The snow was falling softly on Paris, like it always seemed to this time of year. It never stayed, though- like so many things in her life…

Amanda sighed and turned from the window. She was beginning to think coming back for the holidays had been a mistake. Yes, it was beautiful- but Paris always was. The new snow covered the dirty sidewalks and perched precariously on bare branches, lending an unearthly air of- something. Amanda struggled to find an appropriate word. Artifice, perhaps. A covering up- no, a temporary ignorance- of the true nature of life. That even when it was cold and bleak and frozen it still went on in it’s eternal rhythm.

The barge was gone- sold a long time ago. The river still rose and fell according to it’s ancient schedule, like the ebb and flow of blood through veins, pushed by it’s heart, the sea. Or would it be the moon? she wondered. The moon controlled the tides…

She tried to shake herself out of her reverie. C’mon, girl, she chided herself. It’s Christmas. Drag yourself out of your rut of self-pity and introspection and do something fun- like shop.

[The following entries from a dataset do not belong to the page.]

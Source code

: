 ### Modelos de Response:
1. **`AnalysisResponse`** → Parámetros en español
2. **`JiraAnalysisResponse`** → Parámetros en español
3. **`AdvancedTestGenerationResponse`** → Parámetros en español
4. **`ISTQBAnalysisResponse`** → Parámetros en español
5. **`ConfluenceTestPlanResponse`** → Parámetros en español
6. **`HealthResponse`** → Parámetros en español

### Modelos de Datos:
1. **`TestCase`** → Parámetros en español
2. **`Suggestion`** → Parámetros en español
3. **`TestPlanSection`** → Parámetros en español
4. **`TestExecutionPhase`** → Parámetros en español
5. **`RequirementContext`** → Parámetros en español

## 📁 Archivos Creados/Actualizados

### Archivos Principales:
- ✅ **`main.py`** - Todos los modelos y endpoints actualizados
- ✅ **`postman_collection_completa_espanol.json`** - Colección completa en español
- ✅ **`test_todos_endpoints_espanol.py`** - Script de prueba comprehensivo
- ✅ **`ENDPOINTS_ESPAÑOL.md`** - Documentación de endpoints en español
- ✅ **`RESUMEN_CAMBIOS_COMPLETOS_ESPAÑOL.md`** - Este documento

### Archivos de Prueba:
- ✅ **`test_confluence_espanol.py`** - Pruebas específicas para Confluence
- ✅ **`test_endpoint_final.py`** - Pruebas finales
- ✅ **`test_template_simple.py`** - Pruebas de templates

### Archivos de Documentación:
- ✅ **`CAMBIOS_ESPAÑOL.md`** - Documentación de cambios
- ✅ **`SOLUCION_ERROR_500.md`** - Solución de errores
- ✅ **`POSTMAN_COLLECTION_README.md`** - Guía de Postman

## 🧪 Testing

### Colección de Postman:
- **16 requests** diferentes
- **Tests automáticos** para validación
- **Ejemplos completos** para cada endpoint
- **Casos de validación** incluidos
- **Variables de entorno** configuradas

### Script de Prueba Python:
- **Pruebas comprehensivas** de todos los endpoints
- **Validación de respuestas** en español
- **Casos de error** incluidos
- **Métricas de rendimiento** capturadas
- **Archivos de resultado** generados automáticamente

But even the thought of beautiful things failed to cheer her. It was only fun spending money when it was someone else’s- especially Duncan’s. She smiled at the memories of the many times she’d absconded with his credit cards. Half the fun was watching his expression when he realized what she’d done. She didn’t even mind the fact that he usually made her take everything back. Well, almost everything, anyway.

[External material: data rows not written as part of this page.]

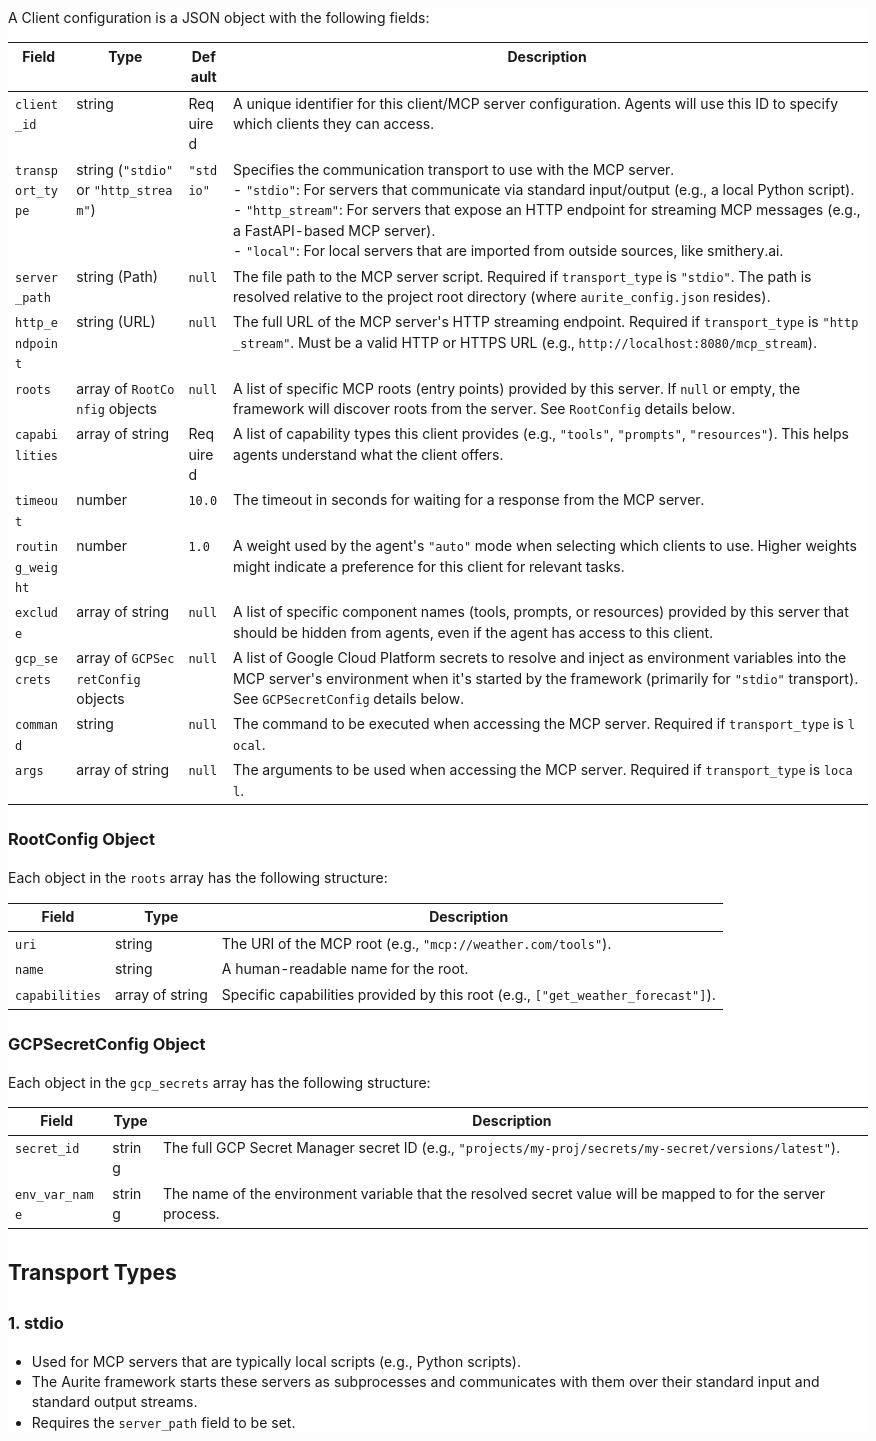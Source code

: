 A Client configuration is a JSON object with the following fields:

| Field            | Type                                  | Default   | Description                                                                                                                                                                                                                            |
| ---------------- | ------------------------------------- | --------- | -------------------------------------------------------------------------------------------------------------------------------------------------------------------------------------------------------------------------------------- |
| `client_id`      | string                                | Required  | A unique identifier for this client/MCP server configuration. Agents will use this ID to specify which clients they can access.                                                                                                        |
| `transport_type` | string (`"stdio"` or `"http_stream"`) | `"stdio"` | Specifies the communication transport to use with the MCP server.<br>- `"stdio"`: For servers that communicate via standard input/output (e.g., a local Python script).<br>- `"http_stream"`: For servers that expose an HTTP endpoint for streaming MCP messages (e.g., a FastAPI-based MCP server).<br>- `"local"`: For local servers that are imported from outside sources, like smithery.ai.|
| `server_path`    | string (Path)                         | `null`    | The file path to the MCP server script. Required if `transport_type` is `"stdio"`. The path is resolved relative to the project root directory (where `aurite_config.json` resides).                                                     |
| `http_endpoint`  | string (URL)                          | `null`    | The full URL of the MCP server's HTTP streaming endpoint. Required if `transport_type` is `"http_stream"`. Must be a valid HTTP or HTTPS URL (e.g., `http://localhost:8080/mcp_stream`).                                              |
| `roots`          | array of `RootConfig` objects       | `null`    | A list of specific MCP roots (entry points) provided by this server. If `null` or empty, the framework will discover roots from the server. See `RootConfig` details below.                                                              |
| `capabilities`   | array of string                       | Required  | A list of capability types this client provides (e.g., `"tools"`, `"prompts"`, `"resources"`). This helps agents understand what the client offers.                                                                                      |
| `timeout`        | number                                | `10.0`    | The timeout in seconds for waiting for a response from the MCP server.                                                                                                                                                                 |
| `routing_weight` | number                                | `1.0`     | A weight used by the agent's `"auto"` mode when selecting which clients to use. Higher weights might indicate a preference for this client for relevant tasks.                                                                           |
| `exclude`        | array of string                       | `null`    | A list of specific component names (tools, prompts, or resources) provided by this server that should be hidden from agents, even if the agent has access to this client.                                                              |
| `gcp_secrets`    | array of `GCPSecretConfig` objects  | `null`    | A list of Google Cloud Platform secrets to resolve and inject as environment variables into the MCP server's environment when it's started by the framework (primarily for `"stdio"` transport). See `GCPSecretConfig` details below. |
| `command`    | string  | `null`    | The command to be executed when accessing the MCP server. Required if `transport_type` is `local`. |
| `args`    | array of string  | `null`    | The arguments to be used when accessing the MCP server. Required if `transport_type` is `local`.|

### RootConfig Object

Each object in the `roots` array has the following structure:

| Field          | Type            | Description                                                                          |
| -------------- | --------------- | ------------------------------------------------------------------------------------ |
| `uri`          | string          | The URI of the MCP root (e.g., `"mcp://weather.com/tools"`).                           |
| `name`         | string          | A human-readable name for the root.                                                  |
| `capabilities` | array of string | Specific capabilities provided by this root (e.g., `["get_weather_forecast"]`).      |

### GCPSecretConfig Object

Each object in the `gcp_secrets` array has the following structure:

| Field          | Type   | Description                                                                                                |
| -------------- | ------ | ---------------------------------------------------------------------------------------------------------- |
| `secret_id`    | string | The full GCP Secret Manager secret ID (e.g., `"projects/my-proj/secrets/my-secret/versions/latest"`).      |
| `env_var_name` | string | The name of the environment variable that the resolved secret value will be mapped to for the server process. |

## Transport Types

### 1. stdio

-   Used for MCP servers that are typically local scripts (e.g., Python scripts).
-   The Aurite framework starts these servers as subprocesses and communicates with them over their standard input and standard output streams.
-   Requires the `server_path` field to be set.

Damn it- damn HIM- it always came back to Duncan. It wasn’t bad enough that it was Christmas season- her favorite holiday- but his birthday as well served to remind her. She’d never missed him like this before, but then, she’d always known that he would be there, that she could find him when she wanted. This time, it was different. He was the one who had left, left the barge, left his life- left her. She sighed again and leaned her forehead against the glass, the cold creeping through the single pane to slowly chill her face.

The soft knock on her door startled her. She frowned and straightened, wondering who in their right mind would be making social calls on a night like this. The snow was beautiful, yes, but it coated the streets and walks in slippery muck and made driving and walking an adventure that not many cared to court.

Half way across the flat the buzz hit and she froze. The knock came again, and with it came the tiniest flicker of hope, a tiny flame of chance… She fairly flew across the apartment, paused at the mirror to check her hair and face, practiced her most winsome smile, and flung open the door without checking the peephole.

“I wasn’t expecting…” Her voice trailed off into a confused mumble. She frowned again. “Methos?”

The oldest living immortal stood there, snow still melting on his shoulders and in his hair, mouth quirked into a self-depreciating smirk. “Not who you were expecting, eh?” he drawled. He handed her a bottle of champagne with one hand and with the other gently shut her still-gaping mouth. “Thanks, I’ll come right in.”

He shed his wet trench coat and shoes, hanging the coat on the rack and leaving the shoes- rather neatly, she noticed numbly- on the entry mat. She shut the door behind him and watched as he opened the doors to her china cabinet and drew out two flutes, went to the sofa, then proceeded to light the candles that populated the coffee table. Then, with the ease of long practice, he settled himself onto the cushions in a loose-limbed sprawl and looked over his shoulder at her expectantly.

“Well? Are you going to join me in getting rip-roaringly drunk this dreary December day, or am I going to have to do it alone?”

A slow smile crossed her face and she sat down on the sofa next to him. Methos took the bottle, deftly loosed the cork, and smoothly poured the two flutes. Setting the bottle down, he raised his glass.

“To old friends,” he said softly. Amanda inclined her head slightly, her heart aching, her mouth curling up into a reluctant smile.

“To old friends,” she echoed. The flutes clinked together with a gentle chime, the bubbles tickled her nose, and she thought for a moment that old friends really weren’t so bad- when they brought the champagne.